Give a verbatim repeat of the lines that run from the line containing "var diffDays = Math.floor((diff/days)-diffYears*365);" to the end of the data below.

═════ Given data ═════

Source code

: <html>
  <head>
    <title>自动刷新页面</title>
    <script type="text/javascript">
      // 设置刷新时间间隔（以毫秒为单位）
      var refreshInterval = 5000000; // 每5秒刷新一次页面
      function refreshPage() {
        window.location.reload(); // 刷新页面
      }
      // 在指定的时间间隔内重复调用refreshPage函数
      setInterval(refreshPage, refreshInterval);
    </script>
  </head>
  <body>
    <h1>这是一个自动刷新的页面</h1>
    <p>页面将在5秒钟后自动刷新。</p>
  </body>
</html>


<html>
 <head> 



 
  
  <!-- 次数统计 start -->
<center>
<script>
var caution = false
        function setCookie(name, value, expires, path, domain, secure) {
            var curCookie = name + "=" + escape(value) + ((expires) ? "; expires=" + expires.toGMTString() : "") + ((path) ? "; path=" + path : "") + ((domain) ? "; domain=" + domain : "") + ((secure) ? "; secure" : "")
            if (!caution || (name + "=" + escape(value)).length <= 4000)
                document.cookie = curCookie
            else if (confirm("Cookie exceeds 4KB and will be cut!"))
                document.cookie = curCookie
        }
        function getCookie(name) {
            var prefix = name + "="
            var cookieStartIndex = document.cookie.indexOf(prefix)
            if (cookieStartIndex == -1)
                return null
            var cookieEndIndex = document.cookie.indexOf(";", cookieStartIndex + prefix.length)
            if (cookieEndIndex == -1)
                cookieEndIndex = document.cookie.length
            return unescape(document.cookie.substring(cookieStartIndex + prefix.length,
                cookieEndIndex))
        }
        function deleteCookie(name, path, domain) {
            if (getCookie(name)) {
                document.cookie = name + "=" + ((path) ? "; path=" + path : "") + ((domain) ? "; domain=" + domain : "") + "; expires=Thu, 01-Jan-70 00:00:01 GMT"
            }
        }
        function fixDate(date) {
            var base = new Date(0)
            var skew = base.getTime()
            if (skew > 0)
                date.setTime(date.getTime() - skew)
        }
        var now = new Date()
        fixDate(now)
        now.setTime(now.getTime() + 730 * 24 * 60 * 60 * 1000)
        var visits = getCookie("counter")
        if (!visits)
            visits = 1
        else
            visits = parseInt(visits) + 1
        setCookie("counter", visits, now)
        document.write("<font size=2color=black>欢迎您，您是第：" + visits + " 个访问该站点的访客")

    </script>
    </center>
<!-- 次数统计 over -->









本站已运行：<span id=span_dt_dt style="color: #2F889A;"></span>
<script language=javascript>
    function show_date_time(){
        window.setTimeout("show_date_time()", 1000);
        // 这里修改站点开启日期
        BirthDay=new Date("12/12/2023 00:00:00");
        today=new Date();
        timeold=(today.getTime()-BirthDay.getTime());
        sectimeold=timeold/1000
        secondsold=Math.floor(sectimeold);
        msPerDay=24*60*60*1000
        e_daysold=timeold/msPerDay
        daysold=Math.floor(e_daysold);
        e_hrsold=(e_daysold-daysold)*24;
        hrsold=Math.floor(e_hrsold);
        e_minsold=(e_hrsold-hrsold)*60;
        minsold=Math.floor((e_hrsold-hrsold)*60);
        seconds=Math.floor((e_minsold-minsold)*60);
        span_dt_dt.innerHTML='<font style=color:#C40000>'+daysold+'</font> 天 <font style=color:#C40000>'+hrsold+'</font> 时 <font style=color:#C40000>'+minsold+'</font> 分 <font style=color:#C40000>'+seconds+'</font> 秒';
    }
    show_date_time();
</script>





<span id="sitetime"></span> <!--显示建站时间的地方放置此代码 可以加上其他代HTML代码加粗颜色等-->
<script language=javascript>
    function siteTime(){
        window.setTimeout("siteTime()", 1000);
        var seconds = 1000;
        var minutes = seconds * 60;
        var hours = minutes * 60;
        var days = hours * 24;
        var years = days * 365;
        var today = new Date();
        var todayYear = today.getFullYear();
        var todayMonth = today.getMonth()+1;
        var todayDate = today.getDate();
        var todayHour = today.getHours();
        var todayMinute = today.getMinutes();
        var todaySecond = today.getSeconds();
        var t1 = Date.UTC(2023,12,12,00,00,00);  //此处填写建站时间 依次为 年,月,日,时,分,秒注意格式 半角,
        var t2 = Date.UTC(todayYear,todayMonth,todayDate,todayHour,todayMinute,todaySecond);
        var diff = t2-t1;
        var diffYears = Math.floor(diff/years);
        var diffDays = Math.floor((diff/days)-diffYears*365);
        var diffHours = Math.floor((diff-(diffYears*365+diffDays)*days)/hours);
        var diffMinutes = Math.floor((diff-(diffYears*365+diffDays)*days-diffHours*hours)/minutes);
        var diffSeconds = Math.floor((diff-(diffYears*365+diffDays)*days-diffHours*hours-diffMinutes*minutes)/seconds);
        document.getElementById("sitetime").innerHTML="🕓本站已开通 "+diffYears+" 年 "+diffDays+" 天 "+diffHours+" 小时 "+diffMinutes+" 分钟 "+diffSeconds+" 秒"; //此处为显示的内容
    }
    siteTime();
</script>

═════

Expected answer:
        var diffDays = Math.floor((diff/days)-diffYears*365);
        var diffHours = Math.floor((diff-(diffYears*365+diffDays)*days)/hours);
        var diffMinutes = Math.floor((diff-(diffYears*365+diffDays)*days-diffHours*hours)/minutes);
        var diffSeconds = Math.floor((diff-(diffYears*365+diffDays)*days-diffHours*hours-diffMinutes*minutes)/seconds);
        document.getElementById("sitetime").innerHTML="🕓本站已开通 "+diffYears+" 年 "+diffDays+" 天 "+diffHours+" 小时 "+diffMinutes+" 分钟 "+diffSeconds+" 秒"; //此处为显示的内容
    }
    siteTime();
</script>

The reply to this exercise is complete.